CHICAGO – For much of the first half of Monday's NCAA regional final, it felt as if Notre Dame could not buy a bucket.
Some were good shots that banked off the rim or rolled, tantalizing, before falling out of the cylinder. Some shots were taken in haste or frustration and missed the mark. Either way, they missed.
Luckily for the Irish, it didn't last. The team that shot 20% from the field in the first quarter stormed back to beat Stanford, 84-68, in the Chicago Regional final at Wintrust Arena to book a return ticket to the Final Four.
"Whew – that was unbelievable," Notre Dame coach Muffet McGraw said. "I think we looked just completely out of sorts, very unlike what we normally look like.

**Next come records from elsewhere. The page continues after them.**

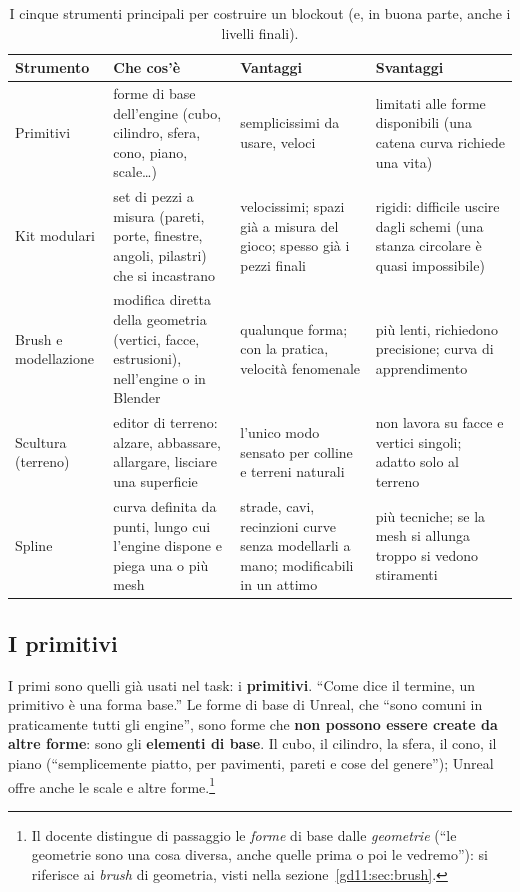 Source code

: \begin{table}[htbp]
\centering
\small
\begin{tabular}{@{}p{2.4cm}p{3.6cm}p{3.6cm}p{3.6cm}@{}}
\toprule
\textbf{Strumento} & \textbf{Che cos'è} & \textbf{Vantaggi} & \textbf{Svantaggi} \\
\midrule
Primitivi & forme di base dell'engine (cubo, cilindro, sfera, cono, piano, scale\ldots) &
  semplicissimi da usare, veloci & limitati alle forme disponibili (una catena curva richiede una vita) \\
\addlinespace
Kit modulari & set di pezzi a misura (pareti, porte, finestre, angoli, pilastri) che si incastrano &
  velocissimi; spazi già a misura del gioco; spesso già i pezzi finali &
  rigidi: difficile uscire dagli schemi (una stanza circolare è quasi impossibile) \\
\addlinespace
Brush e modellazione & modifica diretta della geometria (vertici, facce, estrusioni), nell'engine o in Blender &
  qualunque forma; con la pratica, velocità fenomenale &
  più lenti, richiedono precisione; curva di apprendimento \\
\addlinespace
Scultura (terreno) & editor di terreno: alzare, abbassare, allargare, lisciare una superficie &
  l'unico modo sensato per colline e terreni naturali &
  non lavora su facce e vertici singoli; adatto solo al terreno \\
\addlinespace
Spline & curva definita da punti, lungo cui l'engine dispone e piega una o più mesh &
  strade, cavi, recinzioni curve senza modellarli a mano; modificabili in un attimo &
  più tecniche; se la mesh si allunga troppo si vedono stiramenti \\
\bottomrule
\end{tabular}
\caption{I cinque strumenti principali per costruire un blockout (e, in buona
parte, anche i livelli finali).}
\label{gd11:tab:strumenti}
\end{table}

\subsection{I primitivi}
\label{gd11:sec:primitivi}

I primi sono quelli già usati nel task: i \textbf{primitivi}. ``Come dice il
termine, un primitivo è una forma base.'' Le forme di base di Unreal, che ``sono
comuni in praticamente tutti gli engine'', sono forme che \textbf{non possono
essere create da altre forme}: sono gli \textbf{elementi di base}. Il cubo, il
cilindro, la sfera, il cono, il piano (``semplicemente piatto, per pavimenti,
pareti e cose del genere''); Unreal offre anche le scale e altre
forme.\footnote{Il docente distingue di passaggio le \emph{forme} di base dalle
\emph{geometrie} (``le geometrie sono una cosa diversa, anche quelle prima o
poi le vedremo''): si riferisce ai \emph{brush} di geometria, visti nella
sezione~\ref{gd11:sec:brush}.}

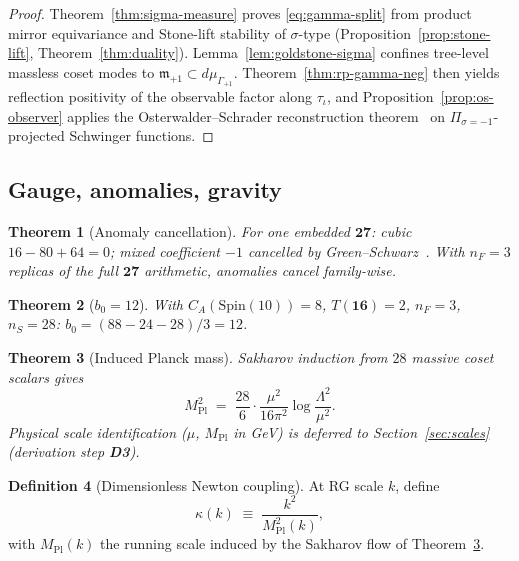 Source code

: \documentclass[aps,prd,onecolumn,amsmath,amssymb,nofootinbib,11pt]{revtex4-2}
\numberwithin{equation}{section}
\theoremstyle{plain}
\newtheorem{theorem}{Theorem}[section]
\theoremstyle{definition}
\newtheorem{definition}[theorem]{Definition}
\theoremstyle{remark}
\newcommand{\Spin}{\mathrm{Spin}}
\newcommand{\MPl}{M_{\mathrm{Pl}}}
\begin{document}
\begin{proof}
Theorem~\ref{thm:sigma-measure} proves \eqref{eq:gamma-split} from product
mirror equivariance and Stone-lift stability of $\sigma$-type
(Proposition~\ref{prop:stone-lift}, Theorem~\ref{thm:duality}).
Lemma~\ref{lem:goldstone-sigma} confines tree-level massless coset modes to
$\mathfrak{m}_{+1}\subset d\mu_{\Gamma_{+1}}$. Theorem~\ref{thm:rp-gamma-neg}
then yields reflection positivity of the observable factor along $\tau_\iota$,
and Proposition~\ref{prop:os-observer} applies the Osterwalder--Schrader
reconstruction theorem~\cite{OsterwalderSchrader1973} on
$\Pi_{\sigma=-1}$-projected Schwinger functions.
\end{proof}

\subsection{Gauge, anomalies, gravity}
\label{sec:physics:gauge}

\begin{theorem}[Anomaly cancellation]\label{thm:anomaly}
For one embedded $\mathbf{27}$: cubic $16-80+64=0$; mixed coefficient $-1$
cancelled by Green--Schwarz~\cite{GreenSchwarz1984}. With $n_F=3$ replicas of
the full $\mathbf{27}$ arithmetic, anomalies cancel family-wise.
\end{theorem}

\begin{theorem}[$b_0=12$]\label{thm:beta}
With $C_A(\Spin(10))=8$, $T(\mathbf{16})=2$, $n_F=3$, $n_S=28$:
$b_0=(88-24-28)/3=12$.
\end{theorem}

\begin{theorem}[Induced Planck mass]\label{thm:planck}
Sakharov induction from $28$ massive coset scalars gives
\begin{equation}\label{eq:planck}
  \MPl^2
  \;=\;
  \frac{28}{6}\cdot\frac{\mu^2}{16\pi^2}
  \log\frac{\Lambda^2}{\mu^2}.
\end{equation}
Physical scale identification ($\mu$, $\MPl$ in GeV) is deferred to
Section~\ref{sec:scales} (derivation step \textbf{D3}).
\end{theorem}

\begin{definition}[Dimensionless Newton coupling]\label{def:kappa}
At RG scale $k$, define
\begin{equation}\label{eq:kappa-def}
  \kappa(k)\;\equiv\;\frac{k^2}{\MPl^2(k)},
\end{equation}
with $\MPl(k)$ the running scale induced by the Sakharov flow of
Theorem~\ref{thm:planck}.
\end{definition}
\end{document}
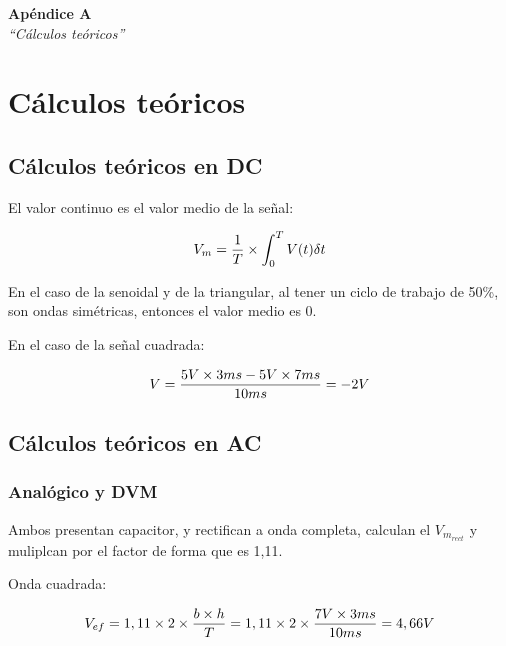 \documentclass{article}
\begin{document}

\newpage
\vspace*{4cm}
\begin{center}
	\textbf{\Huge{Apéndice A}} \\
	\bigskip\bigskip
	\Large{\textit{``Cálculos teóricos''}}
\end{center}


\newpage
\section{Cálculos teóricos}
\bigskip

\subsection{Cálculos teóricos en DC}

El valor continuo es el valor medio de la señal:

\begin{center}
\begin{equation}
V_{m} =  {{1}\over{T}} \times \int_{0}^{T} {V(t)} \delta t
\end{equation}
\end{center}
\bigskip

En el caso de la senoidal y de la triangular, al tener un ciclo de trabajo de 50\%, son ondas simétricas, entonces el valor medio es 0.

En el caso de la señal cuadrada:

\begin{center}
\begin{equation}
V =  {5V \times 3ms - 5V \times 7ms \over 10ms }= -2V
\end{equation}
\end{center}
\bigskip


\subsection{Cálculos teóricos en AC}

\subsubsection{Analógico y DVM}

Ambos presentan capacitor, y rectifican a onda completa, calculan el $V_{m_{rect}}$ y muliplcan por el factor de forma que es 1,11.

Onda cuadrada:

\begin{center}
\begin{equation}
V_{ef} = 1,11 \times 2 \times {b \times h \over T} = 1,11 \times 2 \times {7V \times 3ms \over 10ms} = 4,66V
\end{equation}
\end{center}
\medskip
\end{document}
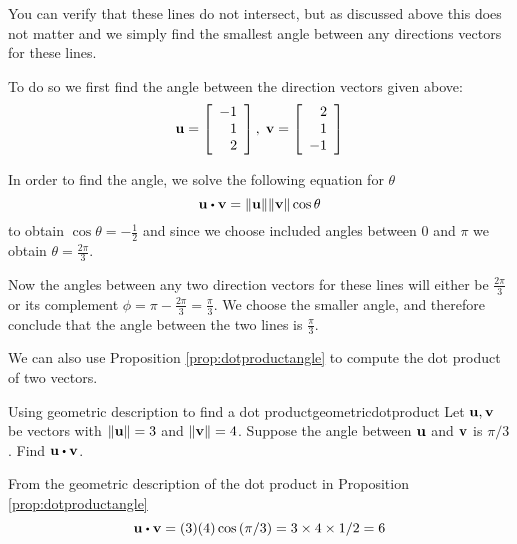 \begin{solution}
You can verify that these lines do not intersect, but as discussed
above this does not matter and we simply find the smallest angle
between any directions vectors for these lines.

To do so  we first find the angle
between the direction vectors given above:
\begin{equation*}
{\bf u}=\left[
\begin{array}{r}
-1 \\
1 \\
2
\end{array}
\right],\;
{\bf v}=\left[
\begin{array}{r}
2 \\
1 \\
-1
\end{array}
\right]
\end{equation*}

In order to find the angle, we solve the following equation for $\theta$
\begin{equation*}
\vect{u}\dotprod \vect{v}=\vectlength \vect{u}\vectlength \vectlength \vect{v}
\vectlength \cos \theta
\end{equation*}
to obtain $\cos \theta = -\frac{1}{2}$ and since we choose included
angles between $0$ and $\pi$ we obtain $\theta = \frac{2 \pi}{3}$.


Now the angles between any two direction vectors for these lines will
either be $\frac{2 \pi}{3}$ or its complement $ \phi = \pi -  \frac{2 \pi}{3}
= \frac{\pi}{3}$. We choose the smaller angle, and therefore conclude that the angle between the two lines is $\frac{\pi}{3}$.
\end{solution}

We can also use Proposition \ref{prop:dotproductangle} to compute the dot product of two vectors.

\begin{example}{Using geometric description to find a dot product}{geometricdotproduct}
Let ${\bf u},{\bf v}$ be vectors with $ \| {\bf u} \| = 3$ and $\| {\bf v} \| = 4$. 
Suppose the angle between ${\bf u}$ and ${\bf v}$ is $\pi / 3$. Find $\vect{u}\dotprod \vect{v}$.
\end{example}

\begin{solution}
From the geometric description of the dot product in Proposition \ref{prop:dotproductangle}
\begin{equation*}
\vect{u}\dotprod \vect{v}=(3)(4) \cos \left( \pi / 3\right) =3\times
4\times 1/2=6
\end{equation*}
\end{solution}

I think credit Stanford's defense, they were hitting the boards hard, they were packing it in."
Stanford led 33-26 at halftime and stretched the lead to nine points early in the third quarter before Notre Dame started chipping away.

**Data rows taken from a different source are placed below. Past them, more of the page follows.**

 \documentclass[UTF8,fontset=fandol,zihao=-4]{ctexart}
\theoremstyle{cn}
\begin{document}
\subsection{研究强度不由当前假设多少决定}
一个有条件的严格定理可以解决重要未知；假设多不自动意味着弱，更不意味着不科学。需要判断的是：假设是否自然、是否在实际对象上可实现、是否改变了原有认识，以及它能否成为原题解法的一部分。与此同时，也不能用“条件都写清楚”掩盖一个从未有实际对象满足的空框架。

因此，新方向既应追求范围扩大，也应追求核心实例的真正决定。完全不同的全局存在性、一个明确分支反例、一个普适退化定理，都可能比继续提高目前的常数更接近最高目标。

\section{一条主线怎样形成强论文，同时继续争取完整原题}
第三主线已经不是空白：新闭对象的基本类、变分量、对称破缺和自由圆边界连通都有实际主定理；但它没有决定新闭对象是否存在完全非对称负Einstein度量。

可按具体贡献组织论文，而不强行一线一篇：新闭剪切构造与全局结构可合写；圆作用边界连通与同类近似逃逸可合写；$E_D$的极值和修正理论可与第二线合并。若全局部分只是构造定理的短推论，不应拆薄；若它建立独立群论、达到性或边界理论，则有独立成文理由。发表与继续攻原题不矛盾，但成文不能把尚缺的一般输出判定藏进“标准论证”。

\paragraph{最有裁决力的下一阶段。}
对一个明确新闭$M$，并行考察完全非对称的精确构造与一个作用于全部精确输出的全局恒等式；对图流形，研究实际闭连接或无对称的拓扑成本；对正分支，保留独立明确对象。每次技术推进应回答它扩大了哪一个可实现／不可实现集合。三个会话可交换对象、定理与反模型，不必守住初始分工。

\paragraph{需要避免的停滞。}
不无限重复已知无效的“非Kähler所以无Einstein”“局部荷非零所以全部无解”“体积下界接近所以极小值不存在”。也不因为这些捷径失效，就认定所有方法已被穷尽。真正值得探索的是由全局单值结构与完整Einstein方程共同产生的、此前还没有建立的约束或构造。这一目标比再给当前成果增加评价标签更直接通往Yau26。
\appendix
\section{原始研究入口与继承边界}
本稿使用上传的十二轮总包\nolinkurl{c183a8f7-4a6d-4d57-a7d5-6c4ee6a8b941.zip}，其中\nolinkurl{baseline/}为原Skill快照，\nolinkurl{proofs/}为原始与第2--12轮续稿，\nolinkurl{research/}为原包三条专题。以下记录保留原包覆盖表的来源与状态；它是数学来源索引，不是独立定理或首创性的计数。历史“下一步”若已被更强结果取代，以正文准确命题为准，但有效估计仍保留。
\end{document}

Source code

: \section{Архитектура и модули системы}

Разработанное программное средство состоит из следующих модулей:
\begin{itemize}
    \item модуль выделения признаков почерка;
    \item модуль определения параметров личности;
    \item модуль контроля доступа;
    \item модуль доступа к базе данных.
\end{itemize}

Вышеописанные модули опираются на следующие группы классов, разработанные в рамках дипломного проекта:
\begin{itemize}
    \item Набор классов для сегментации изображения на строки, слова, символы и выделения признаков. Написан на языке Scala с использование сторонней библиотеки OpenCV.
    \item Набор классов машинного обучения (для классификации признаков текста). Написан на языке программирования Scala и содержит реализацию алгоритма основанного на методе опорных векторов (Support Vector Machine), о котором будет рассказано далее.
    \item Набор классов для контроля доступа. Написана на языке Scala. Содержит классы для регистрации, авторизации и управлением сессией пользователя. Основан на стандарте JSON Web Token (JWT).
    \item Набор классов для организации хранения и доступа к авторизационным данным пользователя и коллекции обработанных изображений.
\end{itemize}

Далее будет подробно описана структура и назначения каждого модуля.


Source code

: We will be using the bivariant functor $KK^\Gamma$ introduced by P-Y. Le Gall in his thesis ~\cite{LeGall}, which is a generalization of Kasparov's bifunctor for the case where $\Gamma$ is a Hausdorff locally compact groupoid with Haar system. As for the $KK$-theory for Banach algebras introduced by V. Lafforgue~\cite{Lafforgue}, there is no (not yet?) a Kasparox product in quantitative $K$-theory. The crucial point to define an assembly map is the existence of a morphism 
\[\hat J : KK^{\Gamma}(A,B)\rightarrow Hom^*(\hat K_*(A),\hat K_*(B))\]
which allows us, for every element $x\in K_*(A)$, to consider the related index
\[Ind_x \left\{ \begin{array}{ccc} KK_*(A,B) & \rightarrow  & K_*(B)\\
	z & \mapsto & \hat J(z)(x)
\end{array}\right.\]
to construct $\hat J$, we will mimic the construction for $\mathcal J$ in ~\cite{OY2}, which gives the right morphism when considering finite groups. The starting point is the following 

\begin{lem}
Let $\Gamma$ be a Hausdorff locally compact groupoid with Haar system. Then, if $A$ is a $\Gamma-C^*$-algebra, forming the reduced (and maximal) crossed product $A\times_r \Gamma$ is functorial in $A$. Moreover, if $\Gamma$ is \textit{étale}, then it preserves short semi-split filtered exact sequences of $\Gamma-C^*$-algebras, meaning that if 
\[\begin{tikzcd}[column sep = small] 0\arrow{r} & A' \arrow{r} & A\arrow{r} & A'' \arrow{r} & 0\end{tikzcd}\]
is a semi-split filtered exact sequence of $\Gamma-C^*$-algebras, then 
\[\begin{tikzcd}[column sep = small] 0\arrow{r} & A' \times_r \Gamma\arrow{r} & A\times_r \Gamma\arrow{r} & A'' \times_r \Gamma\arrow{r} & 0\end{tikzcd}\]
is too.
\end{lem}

Two minutes into the quarter, Arike Ogunbowale drove down the lane and scored on a layup to cut the lead to 35-30 – the first time all game that it felt like the ball rolled Notre Dame's way. Two minutes later, Jessica Shepard grabbed a miss by Ogunbowale and put it back despite a foul by Alanna Smith. Shepard completed the old-fashioned 3-point play to pull the Irish within 37-33.
Marina Mabrey, who has struggled with her shot for much of the tournament, hit her first bucket of the night and brought the crowd to its feet with a layup that cut the Stanford lead to 40-39 with 4:16 to go in the quarter.

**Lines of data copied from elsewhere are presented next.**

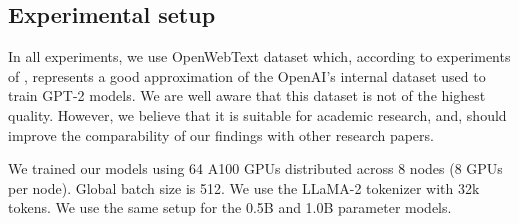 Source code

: \documentclass{article} %
\begin{document}
\subsection{Experimental setup}
\label{appendix:expsetup}

In all experiments, we use OpenWebText \citep{Gokaslan2019OpenWeb} dataset which, according to experiments of \cite{karpathy2023nanogpt},  represents a good approximation of the OpenAI's internal dataset used to train GPT-2 models. We are well aware that this dataset is not of the highest quality. However, we believe that it is suitable for academic research, and, should improve the comparability of our findings with other research papers. 

We trained our models using 64 A100 GPUs distributed across 8 nodes (8 GPUs per node).  Global batch size is 512. We use the LLaMA-2 tokenizer  with 32k tokens. We use the same setup for the 0.5B and 1.0B parameter models. 


\begin{table}[t]
\caption{Model Parameters for GPT and nGPT}
\centering
{}
\label{table_model_params}
\end{table}
\end{document}
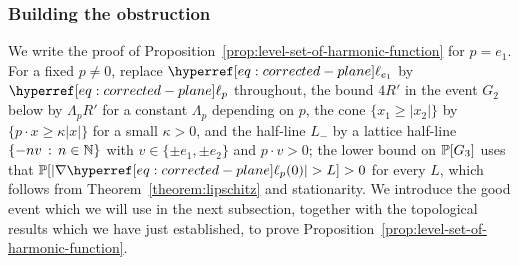 \documentclass[12pt]{amsart}
\numberwithin{equation}{section}
\begin{document}
	
	
	\subsubsection{Building the obstruction} \label{subsubsec:building-the-obstruction}
	We write the proof of Proposition~\ref{prop:level-set-of-harmonic-function} for $p = e_1$. For a fixed $p \neq 0$, replace $\ellp{e_1}$ by $\ellp{p}$ throughout, the bound $4 R'$ in the event $G_2$ below by $\Lambda_p R'$ for a constant $\Lambda_p$ depending on $p$, the cone $\{ x_1 \geq |x_2| \}$ by $\{ p \cdot x \geq \kappa |x| \}$ for a small $\kappa > 0$, and the half-line $L_-$ by a lattice half-line $\{ - n v \, : \, n \in \N \}$ with $v \in \{ \pm e_1 , \pm e_2 \}$ and $p \cdot v > 0$; the lower bound on $\P[G_3]$ uses that $\P[ |\nabla \ellp{p}(0)| > L ] > 0$ for every $L$, which follows from Theorem~\ref{theorem:lipschitz} and stationarity. We introduce the good event which we will use in the next subsection, together with the 
	topological results which we have just established, to prove Proposition~\ref{prop:level-set-of-harmonic-function}.
	
\end{document}
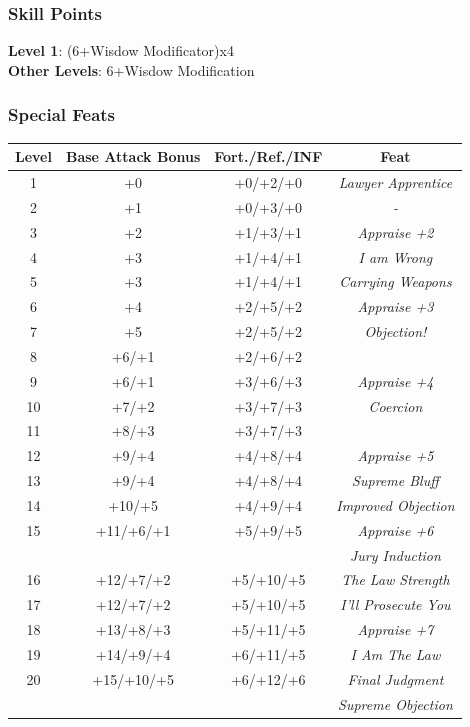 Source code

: \documentclass[ letterpaper,12pt]{article}
\begin{document}
\subsubsection{Skill Points}
{\bf Level 1}: (6+Wisdow Modificator)x4\\
{\bf Other Levels}: 6+Wisdow Modification\\

\subsubsection{Special Feats}

\begin{center} \begin{tabular}{|c||c|c|c|}
\hline
{\bf Level}&{\bf Base Attack Bonus}&{\bf Fort./Ref./INF}&{\bf Feat}\\
\hline
1&+0&+0/+2/+0&{\it Lawyer Apprentice}\\
\hline
2&+1&+0/+3/+0&{\it - }\\
\hline
3&+2&+1/+3/+1&{\it Appraise +2}\\
\hline
4&+3&+1/+4/+1&{\it I am Wrong}\\
\hline
5&+3&+1/+4/+1&{\it Carrying Weapons}\\
\hline
6&+4&+2/+5/+2&{\it Appraise +3}\\
\hline
7&+5&+2/+5/+2&{\it Objection!}\\
\hline
8&+6/+1&+2/+6/+2&\\
\hline
9 & +6/+1& +3/+6/+3 & {\it Appraise +4}\\
\hline
10 & +7/+2 & +3/+7/+3 & {\it Coercion}\\
\hline
11 & +8/+3 & +3/+7/+3 &\\
\hline
12 & +9/+4 & +4/+8/+4 & {\it Appraise +5}\\
\hline
13 & +9/+4 & +4/+8/+4 & {\it Supreme Bluff}\\
\hline
14 & +10/+5 & +4/+9/+4 & {\it Improved Objection}\\
\hline
15 & +11/+6/+1 & +5/+9/+5 & {\it Appraise +6}\\
   &           &          & {\it Jury Induction}\\
\hline
16 & +12/+7/+2 & +5/+10/+5 & {\it The Law Strength}\\
\hline
17 & +12/+7/+2 & +5/+10/+5 & {\it I'll Prosecute You}\\
\hline
18 & +13/+8/+3 & +5/+11/+5 & {\it Appraise +7}\\
\hline
19 & +14/+9/+4 & +6/+11/+5 & {\it I Am The Law}\\
\hline
20 & +15/+10/+5 & +6/+12/+6 & {\it Final Judgment}\\
   &            &           & {\it Supreme Objection}\\
\hline
\end{tabular} \end{center}
\end{document}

Jackie Young, who scored 19 of her game-high 25 points in the second half, got the ball on a fast break and drove down the lane to put the Irish ahead 45-44 with 2:09 to go and then hit a jumper to put Notre Dame up by three. Stanford then called a timeout to try and stop the bleeding, but the attempt to regroup failed.
"I thought I was aggressive the whole game, and I just kept that same mindset, and the shots were starting to fall," Young said of the way she seemed to flip on the switch in the second half. "They were sagging off me a little bit, so I just had to read the defense and take what they were giving me."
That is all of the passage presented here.